Color-selective patches containing high concentrations of hue-selective cells, dubbed “globs,” have been reported in area V4 (20). Activations to color were mostly separate from segmentation patches, with the exception of a patch in V4 in a subset of monkeys. To quantify the overlap between different modalities of segmentation or color, we computed modulation indices of figure versus background and color versus grayscale, respectively, and computed correlation coefficients between modulation indices of different modalities across all voxels inside visual areas (Fig. 2B). Figure-ground modulation indices of different modalities were positively correlated, consistent with the observed overlap in Fig. 1. Notably, correlations between segmentation and color were lower than all pairwise correlations between segmentation modalities. Texture-defined modulation indices and color modulation indices even showed a negative correlation. Similarly, we computed the spatial overlap of regions that showed activation in Fig. 1 between pairs of different contrasts by computing the area of their intersection divided by the area of their union (Fig. 2C). This yielded the qualitatively same result that overlap between segmentation-activated regions, defined by different modalities, was strong while there was very little overlap between segmentation-activated regions and color-activated regions.

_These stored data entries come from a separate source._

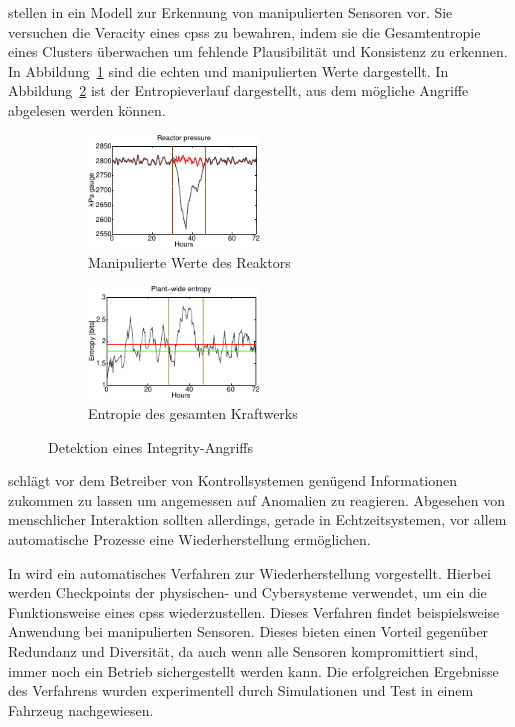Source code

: \documentclass[final,bibliography=totocnumbered]{include/sikseminar}
\newcommand{\cps}{\glspl{cps}\xspace}
\begin{document}
\citeauthor{KLG15} stellen in \cite{KLG15} ein Modell zur Erkennung von manipulierten Sensoren vor.
Sie versuchen die Veracity eines \cps zu bewahren, indem sie die Gesamtentropie eines Clusters überwachen um fehlende Plausibilität und Konsistenz zu erkennen.
In Abbildung~\ref{fig:spoof} sind die echten und manipulierten Werte dargestellt.
In Abbildung~\ref{fig:entropy_success} ist der Entropieverlauf dargestellt, aus dem mögliche Angriffe abgelesen werden können.
\begin{figure}
    \centering
    \begin{subfigure}[t]{0.4\textwidth}
        \includegraphics[height=3cm]{entropy_a}
        \caption{Manipulierte Werte des Reaktors}
        \label{fig:spoof}
    \end{subfigure}
    \begin{subfigure}[t]{0.4\textwidth}
        \includegraphics[height=3cm]{entropy_b}
        \caption{Entropie des gesamten Kraftwerks}
        \label{fig:entropy_success}
    \end{subfigure}
    \caption{Detektion eines Integrity-Angriffs~\cite{KLG15}}
    \label{fig:entropie}
\end{figure}

\citeauthor{CAS+09} schlägt vor dem Betreiber von Kontrollsystemen genügend Informationen zukommen zu lassen um angemessen auf Anomalien zu reagieren.
Abgesehen von menschlicher Interaktion sollten allerdings, gerade in Echtzeitsystemen, vor allem automatische Prozesse eine Wiederherstellung ermöglichen.

In \cite{KXW+18} wird ein automatisches Verfahren zur Wiederherstellung vorgestellt.
Hierbei werden Checkpoints der physischen- und Cybersysteme verwendet, um ein die Funktionsweise eines \cps wiederzustellen.
Dieses Verfahren findet beispielsweise Anwendung bei manipulierten Sensoren.
Dieses bieten einen Vorteil gegenüber Redundanz und Diversität, da auch wenn alle Sensoren kompromittiert sind, immer noch ein Betrieb sichergestellt werden kann.
Die erfolgreichen Ergebnisse des Verfahrens wurden experimentell durch Simulationen und Test in einem Fahrzeug nachgewiesen.
\end{document}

We targeted a subset of segmentation patches for electrophysiological recordings to compare segmentation encoding by single cells inside versus outside these regions. We recorded cells from 1) segmentation patches, 2) color-selective patches, and 3) control regions outside of either 1) or 2). During these electrophysiology experiments, we showed stimuli defined by texture, luminance, motion, or disparity, similar to the fMRI stimuli; however, in contrast to the latter, the stimuli during electrophysiology contained only a single square (Fig. 3). For each modality, stimuli were presented at four locations, such that either the center (blue), top edge (yellow), or bottom edge (purple) of a single square was centered on the receptive field of a cell; as a control, we also showed just the background without a square (red) (Fig. 3A). For each stimulus, there was also a stimulus with inverted polarity, e.g., white square on a black background, and black square on a white background for luminance. Note that for disparity, the far square may be perceived as cutout in an occluder with nonsquare shape (21). For each recorded cell, stimuli were rotated to the preferred orientation of the cell. We recorded a total of 338 (328 visually responsive, see Materials and Methods) cells from segmentation patches, 58 (47 visually responsive) cells from globs, and 274 (274 visually responsive) cells from control regions in two monkeys (monkey F and monkey M). Three example cells from segmentation patches, globs, and control regions, respectively, illustrate the diversity in responses to the different stimuli (Fig. 3 BD). The segmentation patch cell (Fig. 3B) consistently preferred edges over figure or background, regardless of modality, and for most modalities, the response to bottom edge was higher than to top edge. In control regions and globs, consistent responses like these were exceedingly rare. The example cell from a glob preferred luminance-defined top or bottom edges over luminance-defined figure or background but did not show this selectivity for stimuli defined by other modalities (Fig. 3C). The cell recorded from a control region was visually responsive but did not show any clear selectivity (Fig. 3D).

Fig. 3.

Fig. 3.

Example cells from segmentation patches, globs, and control regions. (A) Stimuli consisted of the center (blue), top edge (yellow), or bottom edge (purple) of a single square presented on the receptive field or just background without a square (red, stimuli not shown). Columns correspond to different modalities (texture, luminance, motion, and disparity) and contrast polarities where the quality of figure and background were swapped. (B) Trial-averaged responses from an example segmentation patch cell. X axis and Y axis correspond to time aligned to stimulus onset (t=0) and firing rate, respectively. Different colored lines correspond to response time courses when the receptive field was on the square center (blue), top edge (yellow), bottom edge (purple), or background (red). Shaded areas indicate SEM across trials. (C) Same as (B) for an example glob cell. (D) Same as (B) for an example control cell.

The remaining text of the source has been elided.